照る月をまさきの網によりかけてあかず別るる人をつながむ(輝く月をまさ木の葛を網に縒って繋ぎ止めよう、心残りのまま別れてゆく人も)
“まさ木”は杣木を運ぶのに使う葛のこと。詞書によると、在原行平が月の明るい夜に訪れて来てお酒を飲んで歓談した。さあ帰ろうとしたとき、融が名残を惜しんで作った歌である。繋ぎ止めておきたいのは、もうすぐ山の端に隠れてしまいそうな美しい月と、語り飽きない友人の両方だろう。行平の返しの歌が
かぎりなき思ひの綱のなくばこそまさ木のかづら縒りも悩まめ
源融は嵯峨天皇の十二番目の皇子である。子沢山の嵯峨天皇は、これをみな親王にすると国家財政がもたないという理由から、男女八人に「源朝臣」の姓を賜り臣下とした。いわゆる嵯峨源氏である。この中で特に頭角を現したのが融である。陸奥出羽の按察使となり莫大な富を築いた。その財力は国家予算の数年分もあったという説もある。その後参議を経て左大臣までなった。融は富と権勢を背景に豪奢な逸楽の生活を送ったのである。賀茂川のほとりに440メートル四方の「河原院」と呼ばれる豪邸を造り、奥州塩竃に似せた形の池で塩を焼き、藻塩の煙の立つ様子を鑑賞した。難波の海から毎日海水を運んで魚介を飼ったりもしたらしい。この「河原院」では毎晩歌会などの催し物が開かれ、在原業平などの風流人たちが集ったという。もう一つ面白いエピソードがある。悪名高き時の権力者であった藤原基経が陽成天皇を降ろし、光孝天皇を推したとき、融は「いかがかは。近き皇胤をたづねれば、融らもはべるは」と主張したという。つまり、近い天皇の血筋ならこのワシもいるぞ、と皇位をのぞむ野心も強かったのだ。

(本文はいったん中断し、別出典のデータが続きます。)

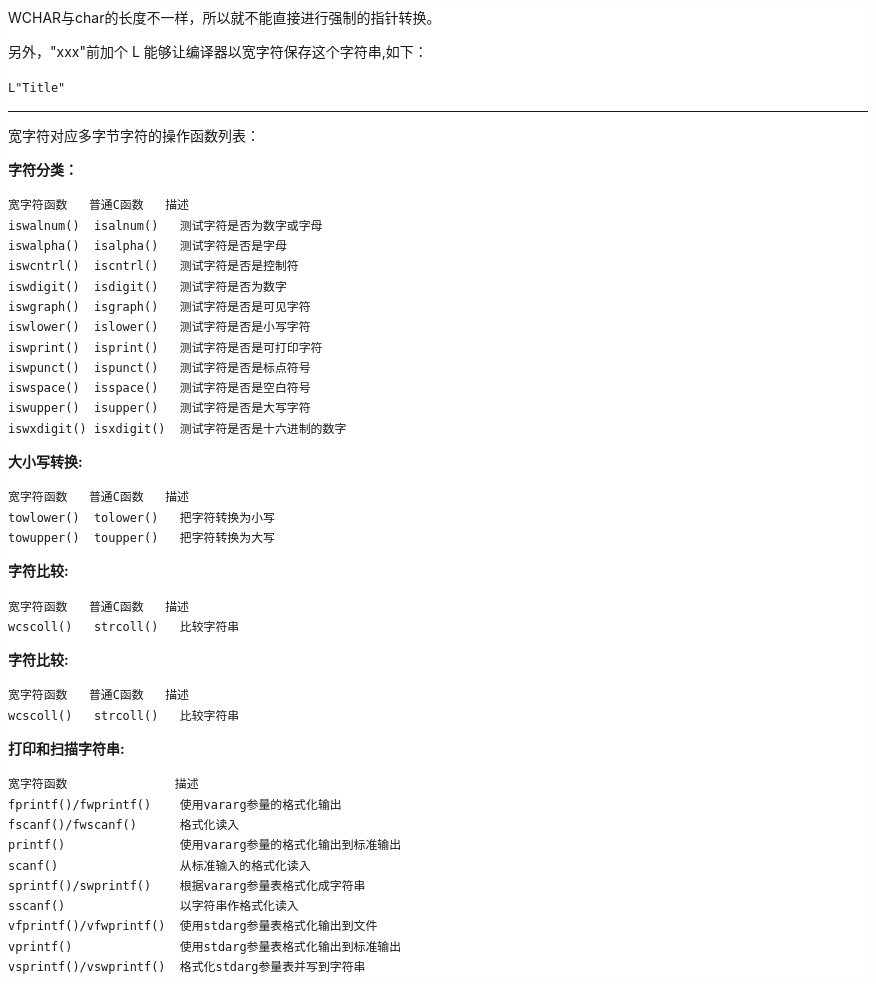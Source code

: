 WCHAR与char的长度不一样，所以就不能直接进行强制的指针转换。

另外，"xxx"前加个 L 能够让编译器以宽字符保存这个字符串,如下：
	
	L"Title"

----------



宽字符对应多字节字符的操作函数列表：


**字符分类：**

	宽字符函数	普通C函数	描述
	iswalnum()	isalnum()	测试字符是否为数字或字母
	iswalpha()	isalpha()	测试字符是否是字母
	iswcntrl()	iscntrl()	测试字符是否是控制符
	iswdigit()	isdigit()	测试字符是否为数字
	iswgraph()	isgraph()	测试字符是否是可见字符
	iswlower()	islower()	测试字符是否是小写字符
	iswprint()	isprint()	测试字符是否是可打印字符
	iswpunct()	ispunct()	测试字符是否是标点符号
	iswspace()	isspace()	测试字符是否是空白符号
	iswupper()	isupper()	测试字符是否是大写字符
	iswxdigit()	isxdigit()	测试字符是否是十六进制的数字


**大小写转换:**
 
 
	宽字符函数	普通C函数	描述
	towlower()	tolower()	把字符转换为小写
	towupper()	toupper()	把字符转换为大写


**字符比较:**
 
 
	宽字符函数	普通C函数	描述
	wcscoll()	strcoll()	比较字符串


**字符比较:**
 
	宽字符函数	普通C函数	描述
	wcscoll()	strcoll()	比较字符串

**打印和扫描字符串:**

	宽字符函数				描述
	fprintf()/fwprintf()	使用vararg参量的格式化输出
	fscanf()/fwscanf()		格式化读入
	printf()				使用vararg参量的格式化输出到标准输出
	scanf()					从标准输入的格式化读入
	sprintf()/swprintf()	根据vararg参量表格式化成字符串
	sscanf()				以字符串作格式化读入
	vfprintf()/vfwprintf()	使用stdarg参量表格式化输出到文件
	vprintf()				使用stdarg参量表格式化输出到标准输出
	vsprintf()/vswprintf()	格式化stdarg参量表并写到字符串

実は、この融こそ光源氏のモデルの一人なのである。尊い身分で教養があり財力もありハンサム。まさに光源氏とぴったり合うではないか。
私の好きな歌がもう一つ、
今日桜しづくにわが身いざ濡れむ香ごめに誘う風の来ぬ間に(今日、桜よ、雫に我が身はさあ濡れよう。香もろともに誘い去ってゆく風が来ないうちに)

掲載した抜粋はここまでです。